Tuesday, October 11, 2005


By David Tait

Under the Old Covenant (Testament) system authority was effectively shared between 'kings' and 'priests'. Put simply, kings were responsible to God for the people's temporal wellbeing while the priests were accountable for the nation's spiritual welfare. '

The 'saviour' that the Jews were, and many still are, looking for, was to be a king/priest who will, help them overcome their enemies in battle. Not a god, but a man. Hence, still today, leading rabbis are looked at to see if they have the qualities and charisma that would qualify them to be the promised saviour. Someone wise, someone successful, of stature, someone who can rally the people to defeat the multitude of enemies that Israel has always been plagued with. There have been numerous pretenders, both before and since Jesus, but none have been successful in setting the people free.

Along comes Jesus. Brilliant academically from a young age, He confounded the top teachers of the day with His knowledge of the Scriptures. "Is it possible that Jesus could be the saviour?" must have been in the rabbis thoughts. But, of course, this was soon discounted. For Jesus didn't behave like a king. In fact the very opposite!
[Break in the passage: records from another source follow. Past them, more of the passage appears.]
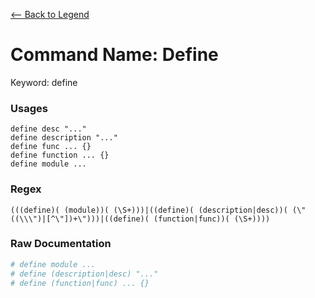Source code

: [<-- Back to Legend](../legend.md)

# Command Name: Define
Keyword: define

### Usages
```
define desc "..."
define description "..."
define func ... {}
define function ... {}
define module ...
```

### Regex
```regexp
(((define)( (module))( (\S+)))|((define)( (description|desc))( (\"((\\\")|[^\"])+\")))|((define)( (function|func))( (\S+))))
```

### Raw Documentation
```yml
# define module ...
# define (description|desc) "..."
# define (function|func) ... {}
```
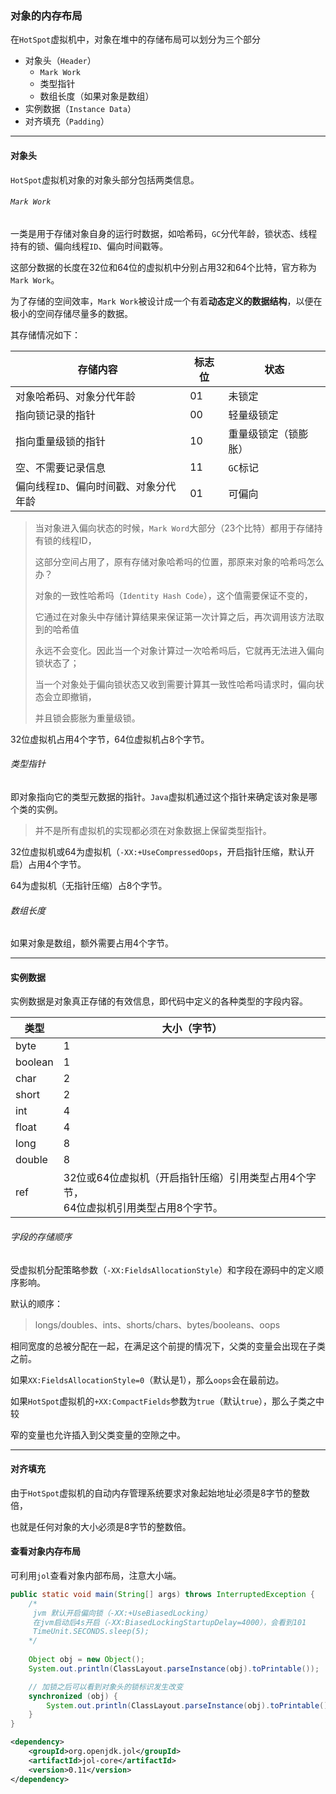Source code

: ### 对象的内存布局

在`HotSpot`虚拟机中，对象在堆中的存储布局可以划分为三个部分

* 对象头（`Header`）
  * `Mark Work`
  * 类型指针
  * 数组长度（如果对象是数组）
* 实例数据（`Instance Data`）
* 对齐填充（`Padding`）

---

#### 对象头

`HotSpot`虚拟机对象的对象头部分包括两类信息。

###### `Mark Work`

一类是用于存储对象自身的运行时数据，如哈希码，`GC`分代年龄，锁状态、线程持有的锁、偏向线程`ID`、偏向时间戳等。

这部分数据的长度在32位和64位的虚拟机中分别占用32和64个比特，官方称为`Mark Work`。

为了存储的空间效率，`Mark Work`被设计成一个有着**动态定义的数据结构**，以便在极小的空间存储尽量多的数据。

其存储情况如下：

| 存储内容                               | 标志位 | 状态                 |
| -------------------------------------- | ------ | -------------------- |
| 对象哈希码、对象分代年龄               | 01     | 未锁定               |
| 指向锁记录的指针                       | 00     | 轻量级锁定           |
| 指向重量级锁的指针                     | 10     | 重量级锁定（锁膨胀） |
| 空、不需要记录信息                     | 11     | `GC`标记             |
| 偏向线程`ID`、偏向时间戳、对象分代年龄 | 01     | 可偏向               |

> 当对象进入偏向状态的时候，`Mark Word`大部分（23个比特）都用于存储持有锁的线程ID，
>
> 这部分空间占用了，原有存储对象哈希吗的位置，那原来对象的哈希吗怎么办？
>
> 对象的一致性哈希吗（`Identity Hash Code`），这个值需要保证不变的，
>
> 它通过在对象头中存储计算结果来保证第一次计算之后，再次调用该方法取到的哈希值
>
> 永远不会变化。因此当一个对象计算过一次哈希吗后，它就再无法进入偏向锁状态了；
>
> 当一个对象处于偏向锁状态又收到需要计算其一致性哈希吗请求时，偏向状态会立即撤销，
>
> 并且锁会膨胀为重量级锁。

32位虚拟机占用4个字节，64位虚拟机占8个字节。

###### 类型指针

即对象指向它的类型元数据的指针。`Java`虚拟机通过这个指针来确定该对象是哪个类的实例。

> 并不是所有虚拟机的实现都必须在对象数据上保留类型指针。

32位虚拟机或64为虚拟机（`-XX:+UseCompressedOops`，开启指针压缩，默认开启）占用4个字节。

64为虚拟机（无指针压缩）占8个字节。

###### 数组长度

如果对象是数组，额外需要占用4个字节。

----

#### 实例数据

实例数据是对象真正存储的有效信息，即代码中定义的各种类型的字段内容。

| 类型    | 大小（字节）                                                 |
| ------- | ------------------------------------------------------------ |
| byte    | 1                                                            |
| boolean | 1                                                            |
| char    | 2                                                            |
| short   | 2                                                            |
| int     | 4                                                            |
| float   | 4                                                            |
| long    | 8                                                            |
| double  | 8                                                            |
| ref     | 32位或64位虚拟机（开启指针压缩）引用类型占用4个字节，<br />64位虚拟机引用类型占用8个字节。 |

###### 字段的存储顺序

受虚拟机分配策略参数（`-XX:FieldsAllocationStyle`）和字段在源码中的定义顺序影响。

默认的顺序：

> longs/doubles、ints、shorts/chars、bytes/booleans、oops

相同宽度的总被分配在一起，在满足这个前提的情况下，父类的变量会出现在子类之前。

如果`XX:FieldsAllocationStyle=0`（默认是1），那么`oops`会在最前边。

如果`HotSpot`虚拟机的`+XX:CompactFields`参数为`true`（默认`true`），那么子类之中较

窄的变量也允许插入到父类变量的空隙之中。

---

#### 对齐填充

由于`HotSpot`虚拟机的自动内存管理系统要求对象起始地址必须是8字节的整数倍，

也就是任何对象的大小必须是8字节的整数倍。



#### 查看对象内存布局

可利用`jol`查看对象内部布局，注意大小端。

```Java
public static void main(String[] args) throws InterruptedException {
    /*
     jvm 默认开启偏向锁（-XX:+UseBiasedLocking）
     在jvm启动后4s开启（-XX:BiasedLockingStartupDelay=4000），会看到101
     TimeUnit.SECONDS.sleep(5);
    */
    
    Object obj = new Object();
    System.out.println(ClassLayout.parseInstance(obj).toPrintable());

    // 加锁之后可以看到对象头的锁标识发生改变
    synchronized (obj) {
        System.out.println(ClassLayout.parseInstance(obj).toPrintable());
    }
}	
```

```xml
<dependency>
    <groupId>org.openjdk.jol</groupId>
    <artifactId>jol-core</artifactId>
    <version>0.11</version>
</dependency>
```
He mixed with the lower levels of society, the 'down and outs' of the day. He was anti-establishment - the religious establishment that was! Nor did He show any interest in leading a rebellion against the Roman invaders. In fact, He often went out of his way to avoid confrontation with them. Indeed, sometimes it seemed He was running away! He also did such strange things such as washing the feet of His close followers, instead if them washing His. Highly unbecoming and completely out of character for a candidate for the 'Savior' role. Although forceful at times, particularly in His dealings with the religious hierarchy, He was a humble man. He didn't stay in the top inns of the day, build a single building, nor indeed, leave any physical monument of His existence - not even a body! He had no money. In all truth, He relied upon His supporters, particularly - dare it be mentioned - the women, to provide for His minimal physical needs. When He died, all He owned was the clothes He was wearing. Finally, He conquered no territory, set up no government, indeed, left no formal organisation. Just a few ragged followers, most of who would then desert Him in the worst, yet best, moment of His life. He failed in His last opportunity, on Palm Sunday, to stamp His authority on the adoring crowds and lead them into battle against the hated Roman occupiers. A few days later He was hung on a tree, in the manner of the lowest criminal element of the Land. A disappointment. A failure, in human eyes.
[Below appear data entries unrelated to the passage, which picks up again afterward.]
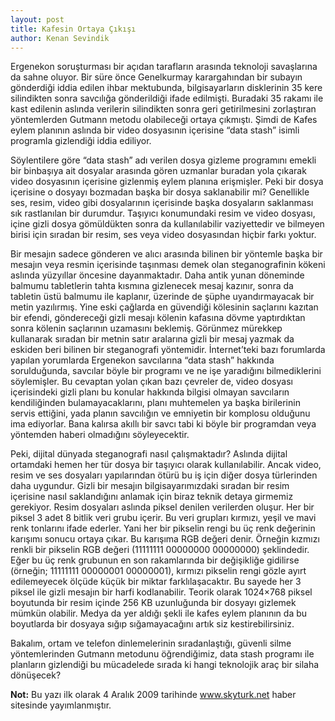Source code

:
 ```yaml
---
layout: post
title: Kafesin Ortaya Çıkışı
author: Kenan Sevindik
---
```

Ergenekon soruşturması bir açıdan tarafların arasında teknoloji savaşlarına da sahne oluyor. Bir süre önce Genelkurmay 
karargahından bir subayın gönderdiği iddia edilen ihbar mektubunda, bilgisayarların disklerinin 35 kere silindikten sonra 
savcılığa gönderildiği ifade edilmişti. Buradaki 35 rakamı ile kast edilenin aslında verilerin silindikten sonra geri 
getirilmesini zorlaştıran yöntemlerden Gutmann metodu olabileceği ortaya çıkmıştı. Şimdi de Kafes eylem planının aslında 
bir video dosyasının içerisine “data stash” isimli programla gizlendiği iddia ediliyor.

Söylentilere göre “data stash” adı verilen dosya gizleme programını emekli bir binbaşıya ait dosyalar arasında gören 
uzmanlar buradan yola çıkarak video dosyasının içerisine gizlenmiş eylem planına erişmişler. Peki bir dosya içerisine o 
dosyayı bozmadan başka bir dosya saklanabilir mi? Genellikle ses, resim, video gibi dosyalarının içerisinde başka 
dosyaların saklanması sık rastlanılan bir durumdur. Taşıyıcı konumundaki resim ve video dosyası, içine gizli dosya 
gömüldükten sonra da kullanılabilir vaziyettedir ve bilmeyen birisi için sıradan bir resim, ses veya video dosyasından 
hiçbir farkı yoktur.

Bir mesajın sadece gönderen ve alıcı arasında bilinen bir yöntemle başka bir mesajın veya resmin içerisinde taşınması 
demek olan steganografinin kökeni aslında yüzyıllar öncesine dayanmaktadır. Daha antik yunan döneminde balmumu tabletlerin 
tahta kısmına gizlenecek mesaj kazınır, sonra da tabletin üstü balmumu ile kaplanır, üzerinde de şüphe uyandırmayacak bir 
metin yazılırmış. Yine eski çağlarda en güvendiği kölesinin saçlarını kazıtan bir efendi, göndereceği gizli mesajı kölenin 
kafasına dövme yaptırdıktan sonra kölenin saçlarının uzamasını beklemiş. Görünmez mürekkep kullanarak sıradan bir metnin 
satır aralarına gizli bir mesaj yazmak da eskiden beri bilinen bir steganografi yöntemidir.
İnternet’teki bazı forumlarda yapılan yorumlarda Ergenekon savcılarına “data stash” hakkında sorulduğunda, savcılar böyle 
bir programı ve ne işe yaradığını bilmediklerini söylemişler. Bu cevaptan yolan çıkan bazı çevreler de, video dosyası 
içerisindeki gizli planı bu konular hakkında bilgisi olmayan savcıların kendiliğinden bulamayacaklarını, planı muhtemelen 
ya başka birilerinin servis ettiğini, yada planın savcılığın ve emniyetin bir komplosu olduğunu ima ediyorlar. Bana 
kalırsa akıllı bir savcı tabi ki böyle bir programdan veya yöntemden haberi olmadığını söyleyecektir.

Peki, dijital dünyada steganografi nasıl çalışmaktadır? Aslında dijital ortamdaki hemen her tür dosya bir taşıyıcı olarak 
kullanılabilir. Ancak video, resim ve ses dosyaları yapılarından ötürü bu iş için diğer dosya türlerinden daha uygundur. 
Gizli bir mesajın bilgisayarımızdaki sıradan bir resim içerisine nasıl saklandığını anlamak için biraz teknik detaya 
girmemiz gerekiyor. Resim dosyaları aslında piksel denilen verilerden oluşur. Her bir piksel 3 adet 8 bitlik veri grubu 
içerir. Bu veri grupları kırmızı, yeşil ve mavi renk tonlarını ifade ederler. Yani her bir pikselin rengi bu üç renk 
değerinin karışımı sonucu ortaya çıkar. Bu karışıma RGB değeri denir. Örneğin kızmızı renkli bir pikselin RGB değeri 
(11111111 00000000 00000000) şeklindedir. Eğer bu üç renk grubunun en son rakamlarında bir değişikliğe gidilirse 
(örneğin; 11111111 00000001 00000001), kırmızı pikselin rengi gözle ayırt edilemeyecek ölçüde küçük bir miktar 
farklılaşacaktır. Bu sayede her 3 piksel ile gizli mesajın bir harfi kodlanabilir. Teorik olarak 1024×768 piksel boyutunda 
bir resim içinde 256 KB uzunluğunda bir dosyayı gizlemek mümkün olabilir. Medya da yer aldığı şekli ile kafes eylem 
planının da bu boyutlarda bir dosyaya sığıp sığamayacağını artık siz kestirebilirsiniz.

Bakalım, ortam ve telefon dinlemelerinin sıradanlaştığı, güvenli silme yöntemlerinden Gutmann metodunu öğrendiğimiz, data 
stash programı ile planların gizlendiği bu mücadelede sırada ki hangi teknolojik araç bir silaha dönüşecek?

**Not:** Bu yazı ilk olarak 4 Aralık 2009 tarihinde www.skyturk.net haber sitesinde yayımlanmıştır.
Yet this 'failure' rose again, of course unrecognised by the Establishment, and His life has had a greater influence upon human history than any other, before or since.

The question then is, in whose image are we going to live our life? Are we seeking to have fine churches and great ministries recognised by multitudinous Christians, maybe even, by the secular world? Do we want to gather a Christian Army and conquer the world for Jesus? Set up Christian government?
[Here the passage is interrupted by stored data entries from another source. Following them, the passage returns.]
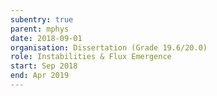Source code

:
 ```yaml
---
subentry: true
parent: mphys
date: 2018-09-01
organisation: Dissertation (Grade 19.6/20.0)
role: Instabilities & Flux Emergence
start: Sep 2018
end: Apr 2019
---
```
Or do we want to be like Jesus? In perfect harmony with the Word! Serving our neighbours; figuratively, even literally, washing their feet. Loving others, with the love Jesus showed the people of His day. Being misunderstood. Not standing on our rights, but influencing others through our behaviour. Often appearing defeated from a worldly viewpoint, but having a character that attracts the spiritually hungry -the character of Jesus. Selfless, serving, even unto death. Like Jesus, neither seeking nor receiving the plaudits of mankind but unconditionally obeying the will of His Father, Like Him, changing the world!

For most of us this requires a new mindset. Well away from status, away from buildings and programmes, conquering nations, fighting the battle in human way. Rather, offering unconditional forgiveness and love, dying to our own desires and dreams, serving others without any thought of recognition or reward for ones self.

As we so do, we will become the Jesus generation today.

"But Lord, my new church building will witness for you in this community!" "No, my son, My witness is not found in buildings, programmes or position, but through your sacrificial life."